What the answer must contain is every line of the records, exactly, with no pictures.
■ ■ ■ ■ ■
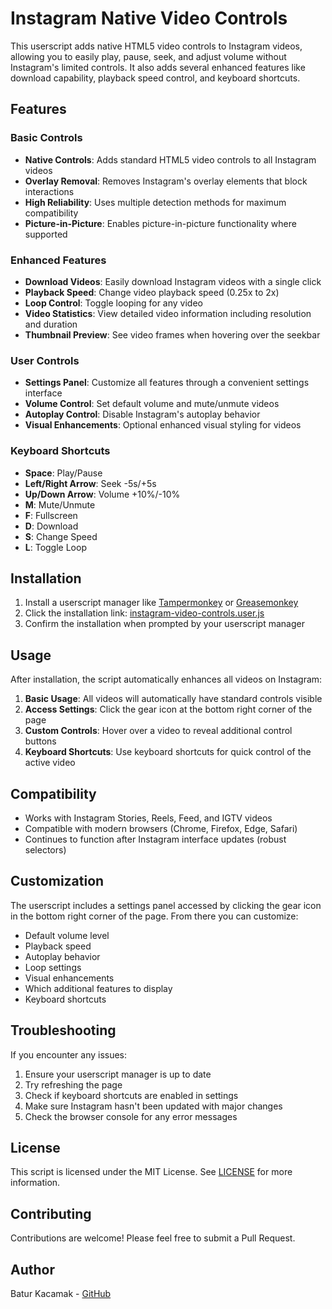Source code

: # Instagram Native Video Controls

This userscript adds native HTML5 video controls to Instagram videos, allowing you to easily play, pause, seek, and
adjust volume without Instagram's limited controls. It also adds several enhanced features like download capability,
playback speed control, and keyboard shortcuts.

## Features

### Basic Controls

- **Native Controls**: Adds standard HTML5 video controls to all Instagram videos
- **Overlay Removal**: Removes Instagram's overlay elements that block interactions
- **High Reliability**: Uses multiple detection methods for maximum compatibility
- **Picture-in-Picture**: Enables picture-in-picture functionality where supported

### Enhanced Features

- **Download Videos**: Easily download Instagram videos with a single click
- **Playback Speed**: Change video playback speed (0.25x to 2x)
- **Loop Control**: Toggle looping for any video
- **Video Statistics**: View detailed video information including resolution and duration
- **Thumbnail Preview**: See video frames when hovering over the seekbar

### User Controls

- **Settings Panel**: Customize all features through a convenient settings interface
- **Volume Control**: Set default volume and mute/unmute videos
- **Autoplay Control**: Disable Instagram's autoplay behavior
- **Visual Enhancements**: Optional enhanced visual styling for videos

### Keyboard Shortcuts

- **Space**: Play/Pause
- **Left/Right Arrow**: Seek -5s/+5s
- **Up/Down Arrow**: Volume +10%/-10%
- **M**: Mute/Unmute
- **F**: Fullscreen
- **D**: Download
- **S**: Change Speed
- **L**: Toggle Loop

## Installation

1. Install a userscript manager like [Tampermonkey](https://www.tampermonkey.net/)
   or [Greasemonkey](https://www.greasespot.net/)
2. Click the installation
   link: [instagram-video-controls.user.js](https://github.com/baturkacamak/userscripts/raw/master/instagram-video-controls/instagram-video-controls.user.js)
3. Confirm the installation when prompted by your userscript manager

## Usage

After installation, the script automatically enhances all videos on Instagram:

1. **Basic Usage**: All videos will automatically have standard controls visible
2. **Access Settings**: Click the gear icon at the bottom right corner of the page
3. **Custom Controls**: Hover over a video to reveal additional control buttons
4. **Keyboard Shortcuts**: Use keyboard shortcuts for quick control of the active video

## Compatibility

- Works with Instagram Stories, Reels, Feed, and IGTV videos
- Compatible with modern browsers (Chrome, Firefox, Edge, Safari)
- Continues to function after Instagram interface updates (robust selectors)

## Customization

The userscript includes a settings panel accessed by clicking the gear icon in the bottom right corner of the page. From
there you can customize:

- Default volume level
- Playback speed
- Autoplay behavior
- Loop settings
- Visual enhancements
- Which additional features to display
- Keyboard shortcuts

## Troubleshooting

If you encounter any issues:

1. Ensure your userscript manager is up to date
2. Try refreshing the page
3. Check if keyboard shortcuts are enabled in settings
4. Make sure Instagram hasn't been updated with major changes
5. Check the browser console for any error messages

## License

This script is licensed under the MIT License. See [LICENSE](LICENSE) for more information.

## Contributing

Contributions are welcome! Please feel free to submit a Pull Request.

## Author

Batur Kacamak - [GitHub](https://github.com/baturkacamak)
■ ■ ■ ■ ■
- _Task output_:
Source code

: # Instagram Native Video Controls

This userscript adds native HTML5 video controls to Instagram videos, allowing you to easily play, pause, seek, and
adjust volume without Instagram's limited controls. It also adds several enhanced features like download capability,
playback speed control, and keyboard shortcuts.

## Features

### Basic Controls

- **Native Controls**: Adds standard HTML5 video controls to all Instagram videos
- **Overlay Removal**: Removes Instagram's overlay elements that block interactions
- **High Reliability**: Uses multiple detection methods for maximum compatibility
- **Picture-in-Picture**: Enables picture-in-picture functionality where supported

### Enhanced Features

- **Download Videos**: Easily download Instagram videos with a single click
- **Playback Speed**: Change video playback speed (0.25x to 2x)
- **Loop Control**: Toggle looping for any video
- **Video Statistics**: View detailed video information including resolution and duration
- **Thumbnail Preview**: See video frames when hovering over the seekbar

### User Controls

- **Settings Panel**: Customize all features through a convenient settings interface
- **Volume Control**: Set default volume and mute/unmute videos
- **Autoplay Control**: Disable Instagram's autoplay behavior
- **Visual Enhancements**: Optional enhanced visual styling for videos

### Keyboard Shortcuts

- **Space**: Play/Pause
- **Left/Right Arrow**: Seek -5s/+5s
- **Up/Down Arrow**: Volume +10%/-10%
- **M**: Mute/Unmute
- **F**: Fullscreen
- **D**: Download
- **S**: Change Speed
- **L**: Toggle Loop

## Installation

1. Install a userscript manager like [Tampermonkey](https://www.tampermonkey.net/)
   or [Greasemonkey](https://www.greasespot.net/)
2. Click the installation
   link: [instagram-video-controls.user.js](https://github.com/baturkacamak/userscripts/raw/master/instagram-video-controls/instagram-video-controls.user.js)
3. Confirm the installation when prompted by your userscript manager

## Usage

After installation, the script automatically enhances all videos on Instagram:

1. **Basic Usage**: All videos will automatically have standard controls visible
2. **Access Settings**: Click the gear icon at the bottom right corner of the page
3. **Custom Controls**: Hover over a video to reveal additional control buttons
4. **Keyboard Shortcuts**: Use keyboard shortcuts for quick control of the active video

## Compatibility

- Works with Instagram Stories, Reels, Feed, and IGTV videos
- Compatible with modern browsers (Chrome, Firefox, Edge, Safari)
- Continues to function after Instagram interface updates (robust selectors)

## Customization

The userscript includes a settings panel accessed by clicking the gear icon in the bottom right corner of the page. From
there you can customize:

- Default volume level
- Playback speed
- Autoplay behavior
- Loop settings
- Visual enhancements
- Which additional features to display
- Keyboard shortcuts

## Troubleshooting

If you encounter any issues:

1. Ensure your userscript manager is up to date
2. Try refreshing the page
3. Check if keyboard shortcuts are enabled in settings
4. Make sure Instagram hasn't been updated with major changes
5. Check the browser console for any error messages

## License

This script is licensed under the MIT License. See [LICENSE](LICENSE) for more information.

## Contributing

Contributions are welcome! Please feel free to submit a Pull Request.

## Author

Batur Kacamak - [GitHub](https://github.com/baturkacamak)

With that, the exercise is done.